Function calls as operands

Consider this code:

x = 3

def square(x):
    return x*x

def double(x):
    ans = x + x
    return ans

square(double(x))

Try drawing it on your own first by following the steps illustrated above!

The first three bindings look like this:

bindings

Now for the hard part:

square(double(x))

This is a function call. Notice that the operand for square is itself a function call! Should you draw the frame for square first or double? The procedure is as follows:

  1. Evaluate the operands. The operand of square is double(x), which is itself a function call:

    1. Evaluate the operands. The operand of double is x. Since we're in Global, the value of x is 3.
    2. Draw a new frame for double.
    3. Bind formal parameters. double's only parameter is x, and its operand is 3, so bind x to 3 in the new frame. Your diagram should look like this now:

      `double(x)`

    4. Execute the body of the function.

      The first line binds ans = x + x

    5. Evaluate the value: x + x is 3 + 3, so the value is 6
    6. Draw a box with the value
    7. Write the variable, which is ans

      `ans = x + x`

    8. Write the return value. The return value is ans, which is 6.

      `return ans`

  2. Draw a new frame for square
  3. Bind formal parameters. We saw in step 1 that double(x) is 6. square has a single parameter called x, so we bind x to 6 in the new frame for square

    `square(double(x))`

  4. Execute the body of the function. square just says return x*x. Since x is 6, x*x = 36
  5. Write the return value, which is 36

    `return x*x`

Reassigning functions

In Python, it is possible to reassign a function to something else. Consider the following code:

def foo():
    return 10

def bar():
    return 20

bar = foo
bar()

Before drawing the diagram, try to predict what the last line evaluates to. If you got 10, you are correct! Let's see why, by drawing the diagram. The def statements are drawn as follows:

bindings

The next line is the function reassignment:

bar = foo

Once again, we follow the rules for bindings:

  1. Evaluate the value. foo points to a function object with intrinsic name foo, so that's our value
  2. Draw the value in a box. Since we are reassigning bar, we just re-use bar's existing box — erase its old value and replace it with an arrow pointing to the foo function.
  3. Write the variable. bar is already written.

    bar = foo

Note: in the picture, the bar function disappears, but you don't have to erase it from your diagram.

The final line is

bar()

This is a function call, so we follow the corresponding procedure:

  1. Evaluate the operands. There are no operands.
  2. Draw a new frame. Notice that we are calling the function object with intrinsic name foo, so that's what we label the frame (don't label it bar!)
  3. Bind formal parameters. foo has no parameters.

    bar()

  4. Execute the body of the function. It just returns 10
  5. Write the return value.

    return 20

Nested functions

Up until now, we haven't had to draw the parent and frame numbers for frames. That's because we haven't had any nested function definitions yet.

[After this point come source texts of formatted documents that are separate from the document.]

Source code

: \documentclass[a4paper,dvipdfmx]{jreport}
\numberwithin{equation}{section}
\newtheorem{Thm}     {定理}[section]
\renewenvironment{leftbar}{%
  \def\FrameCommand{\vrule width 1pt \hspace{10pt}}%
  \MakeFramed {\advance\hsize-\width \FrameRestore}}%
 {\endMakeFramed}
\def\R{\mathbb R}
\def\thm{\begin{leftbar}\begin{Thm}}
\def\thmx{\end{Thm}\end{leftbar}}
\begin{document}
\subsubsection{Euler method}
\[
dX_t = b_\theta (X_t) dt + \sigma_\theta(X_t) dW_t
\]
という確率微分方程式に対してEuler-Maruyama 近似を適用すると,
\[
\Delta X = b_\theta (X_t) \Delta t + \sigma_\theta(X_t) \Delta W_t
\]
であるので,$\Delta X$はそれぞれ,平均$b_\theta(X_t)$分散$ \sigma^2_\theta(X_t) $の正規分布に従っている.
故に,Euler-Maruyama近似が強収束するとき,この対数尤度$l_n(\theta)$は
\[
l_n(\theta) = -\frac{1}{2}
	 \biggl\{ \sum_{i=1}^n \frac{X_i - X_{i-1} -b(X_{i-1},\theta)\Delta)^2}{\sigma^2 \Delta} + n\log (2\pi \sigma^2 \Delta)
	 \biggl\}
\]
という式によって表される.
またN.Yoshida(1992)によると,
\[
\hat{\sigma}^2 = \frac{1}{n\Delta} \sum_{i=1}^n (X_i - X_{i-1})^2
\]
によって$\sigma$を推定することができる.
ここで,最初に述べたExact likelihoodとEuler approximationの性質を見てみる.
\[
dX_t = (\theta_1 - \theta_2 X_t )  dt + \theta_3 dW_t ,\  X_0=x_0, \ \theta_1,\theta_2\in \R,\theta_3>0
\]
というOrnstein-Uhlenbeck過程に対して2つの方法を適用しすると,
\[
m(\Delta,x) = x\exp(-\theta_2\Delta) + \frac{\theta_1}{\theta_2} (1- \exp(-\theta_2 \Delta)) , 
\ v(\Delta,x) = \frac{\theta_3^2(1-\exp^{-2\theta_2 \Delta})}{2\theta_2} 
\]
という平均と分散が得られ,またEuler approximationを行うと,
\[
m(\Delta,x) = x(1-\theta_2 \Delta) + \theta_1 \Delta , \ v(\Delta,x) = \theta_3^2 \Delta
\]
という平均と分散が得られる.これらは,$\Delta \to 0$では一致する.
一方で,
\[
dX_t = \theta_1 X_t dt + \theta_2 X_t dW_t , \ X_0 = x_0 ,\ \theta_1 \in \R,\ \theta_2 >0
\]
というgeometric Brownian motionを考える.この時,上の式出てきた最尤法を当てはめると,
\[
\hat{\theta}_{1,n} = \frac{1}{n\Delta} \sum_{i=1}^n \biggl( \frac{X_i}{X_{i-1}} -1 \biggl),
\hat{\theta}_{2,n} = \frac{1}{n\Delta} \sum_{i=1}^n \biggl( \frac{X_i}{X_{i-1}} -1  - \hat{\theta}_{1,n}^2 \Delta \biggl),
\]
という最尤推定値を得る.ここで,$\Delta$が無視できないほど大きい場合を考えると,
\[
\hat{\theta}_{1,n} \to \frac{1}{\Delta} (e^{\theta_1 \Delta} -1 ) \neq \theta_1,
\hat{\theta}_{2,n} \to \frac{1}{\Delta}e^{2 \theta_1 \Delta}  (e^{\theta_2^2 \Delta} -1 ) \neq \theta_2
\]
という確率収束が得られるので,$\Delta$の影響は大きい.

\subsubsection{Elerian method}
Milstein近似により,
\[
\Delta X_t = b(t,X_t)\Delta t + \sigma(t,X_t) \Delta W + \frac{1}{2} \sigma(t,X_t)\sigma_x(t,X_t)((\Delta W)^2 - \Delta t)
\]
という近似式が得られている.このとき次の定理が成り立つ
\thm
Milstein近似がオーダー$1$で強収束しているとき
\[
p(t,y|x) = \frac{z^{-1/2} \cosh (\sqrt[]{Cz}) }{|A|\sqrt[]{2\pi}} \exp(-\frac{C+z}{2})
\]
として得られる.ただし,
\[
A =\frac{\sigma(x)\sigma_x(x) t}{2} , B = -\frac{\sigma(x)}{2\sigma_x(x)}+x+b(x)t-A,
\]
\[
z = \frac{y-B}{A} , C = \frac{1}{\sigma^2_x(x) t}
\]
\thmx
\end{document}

Consider the following code:

def outer(x):
    def inner(y):
        return x + y
    return inner

fn = outer(2)
fn(3)

The first binding (for defining outer) looks like this:

def outer(x):

Note: we haven't drawn a binding for inner yet! That's because inner is defined in the body of outer, and we don't execute the body of outer when we're just defining it.

The next line is

fn = outer(2)

This is a variable assignment, so we follow the procedure for bindings:

  1. Evaluate the value. The right-hand side of the = is a function call, so we have to evaluate it
  2. Evaluate the operands. The operand to outer is just 2.
  3. Draw a new frame for outer. Since it's defined in Global, we don't need to label the parent. We DO need to write a frame number, since we'll be defining a new function object. Label this frame f1.
  4. Bind formal parameters. outer has one paramter x that is bound to 2

    fn = outer(2)

  5. Execute the body of the function. The first thing in outer is a def statement, so we follow the rules for bindings:

    1. Evaluate the value. Since it's a def statement, the value is a function object with an intrinsic name of inner. Also, since inner is defined in outer
    2. Draw the value in the box. Since a function is not a primitive, we need to draw an arrow to the function object
    3. Write the variable, which is inner.

      def inner(y)

  6. Write the return value. inner points to a function object, so the return value points to what inner points to.

    return inner

  7. Draw a box with the value. Since the value is a function object, we draw an arrow pointing to that function object
  8. Write the variable, which is fn.

    fn = outer(2)

The next line is

fn(3)

This is a function call:

  1. Evalute the operands. The operand is just 3.
  2. Draw a new frame. fn points to a function whose intrinsic name is inner, so that's the label we give the frame. Also, since inner was defined in frame f1, we need to put the parent label as well.
  3. Bind formal parameters. inner has one parameter y, which is bound to 3.

    fn(3)

  4. Execute the body of the function. inner just says return x + y. It gets a little tricky, though. Currently, we're in the frame for inner, but there's no binding for x in that frame! Where do we look next? We look in f1, the parent of inner. In f1, there is a variable x bound to 2, so that's the value we'll use.
  5. Write the return value, which is 2 + 3 = 5.

    return x + y

Built-in functions

Recall that when we call built-in functions, we do not draw new frames. Here's an example:

def square1(x):
    return x*x

def square2(x):
    print(x*x)

a = square1(4)
b = square2(4)

In the example, print is the built-in function. This example also demonstrates the difference between print and return.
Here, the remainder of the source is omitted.